By simply humming anywhere from 60 to 120 breaths (ideally several times a day), the patients were able to clear their chronic sinusitis within a matter of days. These were individuals who struggled with these issues for years and had tried just about everything who woke up with clear sinuses after a night of humming.

Still, you don’t have to have chronic sinus issues to reap the benefits of increased nitric oxide production.

Whether you want to decrease inflammation, improve your mood, or just increase performance, nitric oxide is a crucial compound for both your mental and physical health.

How to Hum Your Way To Better Health

Alright, so before you start freaking out your roommates or significant other by humming all the time, let’s clear a few things up – first, in order to reap the benefits of humming and increase your nitric oxide levels, you have to breathe through your nose.

Keep your mouth closed for this entire exercise, even if your nose is relatively plugged up. The increased production of nitric oxide will help clear your nose and prevent congestion in the future.

If you are extremely congested, I recommend using this 3-minute nose unblocking exercise and then returning to this exercise.

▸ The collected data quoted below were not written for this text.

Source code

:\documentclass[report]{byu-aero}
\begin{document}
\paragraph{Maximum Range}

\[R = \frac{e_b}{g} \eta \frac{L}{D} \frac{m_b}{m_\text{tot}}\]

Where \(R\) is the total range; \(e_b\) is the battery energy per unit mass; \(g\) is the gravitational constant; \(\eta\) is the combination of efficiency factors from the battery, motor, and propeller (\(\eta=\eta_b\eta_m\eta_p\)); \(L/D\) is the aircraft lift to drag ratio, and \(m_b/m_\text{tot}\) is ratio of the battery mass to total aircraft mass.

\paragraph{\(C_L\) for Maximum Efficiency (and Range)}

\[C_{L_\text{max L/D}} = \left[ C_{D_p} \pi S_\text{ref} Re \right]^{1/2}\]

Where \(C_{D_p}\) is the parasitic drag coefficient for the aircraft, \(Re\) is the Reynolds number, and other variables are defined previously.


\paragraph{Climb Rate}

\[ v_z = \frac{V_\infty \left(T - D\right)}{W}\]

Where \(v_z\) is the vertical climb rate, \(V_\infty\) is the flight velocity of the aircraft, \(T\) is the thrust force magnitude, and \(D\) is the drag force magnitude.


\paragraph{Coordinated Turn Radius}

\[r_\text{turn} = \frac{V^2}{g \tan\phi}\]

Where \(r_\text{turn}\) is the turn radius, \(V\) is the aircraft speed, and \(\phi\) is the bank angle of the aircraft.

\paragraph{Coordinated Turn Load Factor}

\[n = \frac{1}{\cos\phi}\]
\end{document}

Alright, so with a closed mouth, inhale regularly, and then on the exhale, simply hum as loud as you can, like a bee or an insect.

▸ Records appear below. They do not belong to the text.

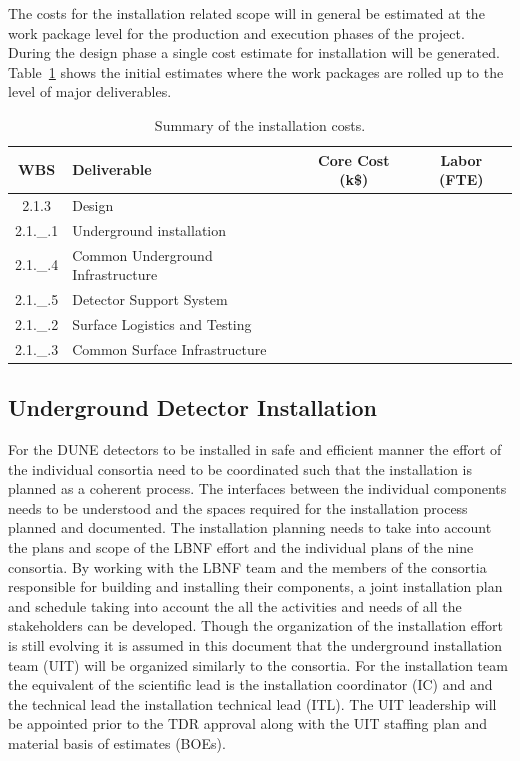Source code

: The costs for the installation related scope will in general be
estimated at the work package level for the production and execution
phases of the project. During the design phase a single cost estimate
for installation will be generated. Table~\ref{Instal-Cost} shows the
initial estimates where the work packages are rolled up to the level
of major deliverables.
\begin{table}[h]
  \begin{center}
    \begin{tabular}{|c|l|c|c|}      \hline
      WBS&Deliverable&Core Cost (k\$)&Labor (FTE)\\      \hline \hline
      2.1.3&Design&&\\      \hline
      2.1.\_.1&Underground installation&&\\      \hline
      2.1.\_.4&Common Underground  Infrastructure&&\\      \hline
      2.1.\_.5& Detector Support System&&\\      \hline
      2.1.\_.2&Surface Logistics and Testing&&\\ \hline
      2.1.\_.3&Common Surface Infrastructure&&\\ \hline
    \end{tabular}
  \end{center}
  \caption{Summary of the installation costs. }
  \label{Instal-Cost}
\end{table}




\subsection{Underground Detector Installation}
\label{sec:fdsp-coord-undergd}

For the DUNE detectors to be installed in safe and efficient manner
the effort of the individual consortia need to be coordinated such
that the installation is planned as a coherent process. The interfaces
between the individual components needs to be understood and the
spaces required for the installation process planned and
documented. The installation planning needs to take into account the
plans and scope of the LBNF effort and the individual plans of the
nine consortia. By working with the LBNF team and the members of the
consortia responsible for building and installing their components, a
joint installation plan and schedule taking into account the all the
activities and needs of all the stakeholders can be developed. Though
the organization of the installation effort is still evolving it is
assumed in this document that the underground installation team (UIT) will be organized
similarly to the consortia. For the installation team the equivalent
of the scientific lead is the installation coordinator (IC) and and
the technical lead the installation technical lead (ITL). The UIT
leadership will be appointed prior to the TDR approval along with the
UIT staffing plan and material basis of estimates (BOEs).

I’ve included a video of myself doing this here:

Draw out the exhale as long as you possibly can before inhaling again – this won’t boost your nitric oxide production, but extending the exhale is a proven way to activate your rest-and-digest mode and reduce stress. 4

Repeat this process as many times as you can. In the study, the participants did 60 to 120 breaths several times throughout the day, but still, doing 1 or 2 humming breaths is better than doing none.

Just fit them in whenever you can and start to make it a habit.

PS: If you want reminders to do this exercise and other guided breathing techniques to improve your health, you can download the One Deep Breath app.

Putting it all together: Why you should incorporate humming into your daily routine

So those humming monks and meditators were so crazy after all, huh? It’s no wonder that humming traditions have been passed down for centuries, and still practiced today.

In this article, we covered a few important topics:

  • What nitric oxide is, and how it can improve your health (immunity, congestion, performance, etc.)
  • Why nose breathing produces 6x more nitric oxide than mouth breathing
  • Why humming produces 15x more nitric oxide than silent breathing

Humming is really one of the simplest, easiest things you can do to improve your health. Just do it when you can, and you’ll start noticing a difference in your health. I’ve been humming daily for a few months now (3-5 minutes a day) and my seasonal allergies have hardly been a problem.  

Humming hasn’t made me a superhuman, but it’s certainly helped me feel less congested, more energized, and healthier.